NfkDumpling Mon 19-Aug-19 11:07:32

I recently came to the conclusion it's why I hate spare rooms. Rooms which sit there dead, empty, without a purpose except to be there for when the kids come and they come alive again for a few days. Those old children's bedrooms which became spare. I was happy to downsize and only have one proper spare room - and that doubles as a study. No empty nests.

CarlyD7 Mon 19-Aug-19 11:08:50

What strikes me is that parents - especially mothers - are encouraged to give their all to their children, and if they try to carve out a social life or even a job they love from "family time" wow do the critics come down on them for "being selfish". And then when the children leave, we are supposed to let them go (i.e. our "lives") and not mourn them, or the life we had, but "get on with our lives" including making new friends - which, for a lot of us means starting again.

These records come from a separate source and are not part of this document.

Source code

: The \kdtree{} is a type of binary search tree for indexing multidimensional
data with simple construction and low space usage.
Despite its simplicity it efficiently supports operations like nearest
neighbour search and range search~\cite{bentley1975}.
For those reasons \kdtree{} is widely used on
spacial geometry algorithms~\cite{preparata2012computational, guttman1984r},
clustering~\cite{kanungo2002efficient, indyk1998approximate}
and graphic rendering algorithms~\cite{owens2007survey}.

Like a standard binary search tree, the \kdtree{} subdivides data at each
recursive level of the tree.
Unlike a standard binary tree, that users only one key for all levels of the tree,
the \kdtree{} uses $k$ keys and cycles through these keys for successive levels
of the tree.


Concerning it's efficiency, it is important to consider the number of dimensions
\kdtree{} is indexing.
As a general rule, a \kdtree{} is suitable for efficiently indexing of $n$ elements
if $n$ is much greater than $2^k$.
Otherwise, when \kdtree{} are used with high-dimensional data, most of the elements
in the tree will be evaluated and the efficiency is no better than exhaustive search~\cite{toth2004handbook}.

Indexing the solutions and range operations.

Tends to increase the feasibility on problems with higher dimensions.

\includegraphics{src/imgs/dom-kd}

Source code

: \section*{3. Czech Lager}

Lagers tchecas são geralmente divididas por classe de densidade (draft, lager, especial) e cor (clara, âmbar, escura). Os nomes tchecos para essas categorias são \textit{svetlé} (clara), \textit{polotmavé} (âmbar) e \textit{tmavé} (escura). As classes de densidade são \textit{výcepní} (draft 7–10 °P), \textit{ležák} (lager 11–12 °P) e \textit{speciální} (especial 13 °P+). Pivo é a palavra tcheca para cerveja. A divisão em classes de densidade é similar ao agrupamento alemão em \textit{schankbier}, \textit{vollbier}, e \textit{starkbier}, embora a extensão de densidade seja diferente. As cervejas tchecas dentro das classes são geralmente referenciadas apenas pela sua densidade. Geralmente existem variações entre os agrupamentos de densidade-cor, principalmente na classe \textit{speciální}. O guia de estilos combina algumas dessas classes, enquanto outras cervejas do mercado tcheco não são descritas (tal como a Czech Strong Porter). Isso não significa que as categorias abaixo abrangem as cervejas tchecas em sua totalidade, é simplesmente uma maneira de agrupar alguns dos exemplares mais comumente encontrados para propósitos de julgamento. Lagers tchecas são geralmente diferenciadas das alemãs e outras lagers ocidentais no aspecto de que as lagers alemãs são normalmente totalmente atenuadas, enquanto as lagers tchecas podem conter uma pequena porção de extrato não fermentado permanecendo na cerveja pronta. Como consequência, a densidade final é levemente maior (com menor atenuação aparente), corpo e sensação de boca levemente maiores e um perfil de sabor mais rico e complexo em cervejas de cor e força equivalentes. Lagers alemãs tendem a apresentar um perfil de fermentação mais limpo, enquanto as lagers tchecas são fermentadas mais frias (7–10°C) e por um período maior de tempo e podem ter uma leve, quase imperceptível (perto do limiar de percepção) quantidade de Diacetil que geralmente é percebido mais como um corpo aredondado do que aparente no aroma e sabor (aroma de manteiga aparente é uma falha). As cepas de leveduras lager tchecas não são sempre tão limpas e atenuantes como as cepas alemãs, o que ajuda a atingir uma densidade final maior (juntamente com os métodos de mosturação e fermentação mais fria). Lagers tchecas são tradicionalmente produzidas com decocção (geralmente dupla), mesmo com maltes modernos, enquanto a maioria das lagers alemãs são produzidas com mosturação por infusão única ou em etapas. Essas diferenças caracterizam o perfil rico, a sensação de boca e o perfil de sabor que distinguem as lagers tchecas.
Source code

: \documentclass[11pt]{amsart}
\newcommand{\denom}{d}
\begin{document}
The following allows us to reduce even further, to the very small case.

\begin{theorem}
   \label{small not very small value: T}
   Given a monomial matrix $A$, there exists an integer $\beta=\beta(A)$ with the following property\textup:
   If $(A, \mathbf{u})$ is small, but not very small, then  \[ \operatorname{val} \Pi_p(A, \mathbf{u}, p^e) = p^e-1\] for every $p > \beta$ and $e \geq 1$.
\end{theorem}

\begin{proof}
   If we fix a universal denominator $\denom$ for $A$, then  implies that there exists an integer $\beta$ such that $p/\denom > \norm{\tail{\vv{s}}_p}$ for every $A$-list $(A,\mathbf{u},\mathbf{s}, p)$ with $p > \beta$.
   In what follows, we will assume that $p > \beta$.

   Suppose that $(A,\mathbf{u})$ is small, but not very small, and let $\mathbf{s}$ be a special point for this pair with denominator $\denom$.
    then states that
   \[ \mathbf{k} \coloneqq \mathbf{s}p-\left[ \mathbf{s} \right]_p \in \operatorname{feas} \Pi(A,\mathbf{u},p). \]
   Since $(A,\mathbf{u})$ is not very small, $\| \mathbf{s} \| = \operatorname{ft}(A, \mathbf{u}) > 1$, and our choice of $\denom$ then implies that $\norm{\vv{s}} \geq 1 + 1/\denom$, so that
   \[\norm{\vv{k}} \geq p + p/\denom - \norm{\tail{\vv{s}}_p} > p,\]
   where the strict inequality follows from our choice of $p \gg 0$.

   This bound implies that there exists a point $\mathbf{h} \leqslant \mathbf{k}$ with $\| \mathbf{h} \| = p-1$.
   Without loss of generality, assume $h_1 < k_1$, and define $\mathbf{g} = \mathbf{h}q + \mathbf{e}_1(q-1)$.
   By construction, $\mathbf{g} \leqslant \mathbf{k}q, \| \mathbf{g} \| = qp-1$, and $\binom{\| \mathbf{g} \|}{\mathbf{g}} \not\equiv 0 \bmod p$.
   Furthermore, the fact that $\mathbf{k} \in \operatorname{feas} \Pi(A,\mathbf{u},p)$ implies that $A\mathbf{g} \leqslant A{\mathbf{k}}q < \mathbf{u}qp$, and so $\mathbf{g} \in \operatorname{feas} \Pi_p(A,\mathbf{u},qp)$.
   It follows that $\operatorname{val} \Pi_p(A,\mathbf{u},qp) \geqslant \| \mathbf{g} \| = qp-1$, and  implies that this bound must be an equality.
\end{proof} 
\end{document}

I think mothers, in particular, can't win!

Tigertooth Mon 19-Aug-19 11:18:36

Two of mine just left for uni but with a long gap I had two more in my 40’s so mine range from 21 to 9.
I’m dreading my only daughter going to uni in Sept but have the little ones to keep my busy - I’m 53 so they should see me into my old age - I imagine I’ll be too exhausted to care by then! Hopefully older ones may have given me some GC.
Property is so expensive in London, I might just keep the youngest illiterate so he is poorly paid and has to live with mum ( joke) ... we were taking the two younger ones to Spain tomorrow but older teo got wind if it so now we’re ALL going!

Beachwriter Mon 19-Aug-19 11:21:46

An additional point. When my children were young, I knew my role was hopefully to produce two happy independent adults who had a purpose in life. My daughter was late diagnosed with Aspergers and suffers from ME. She is disabled and lives at home. As a result, I don't know what my role is now and I have some difficulty in coming to terms with this.

Pagzy Mon 19-Aug-19 11:30:25

I do understand the empty feeling of not having anything worthwhile to fill the days and not having friends Other grandsnetters usually have lots of suggestions for hobbies etc
The only thing that really helps me is my 4 year old grandson but he and my son and partner will be moving to another part of the country in a years time .
One day might you have the joy of grandchildren to look forward to?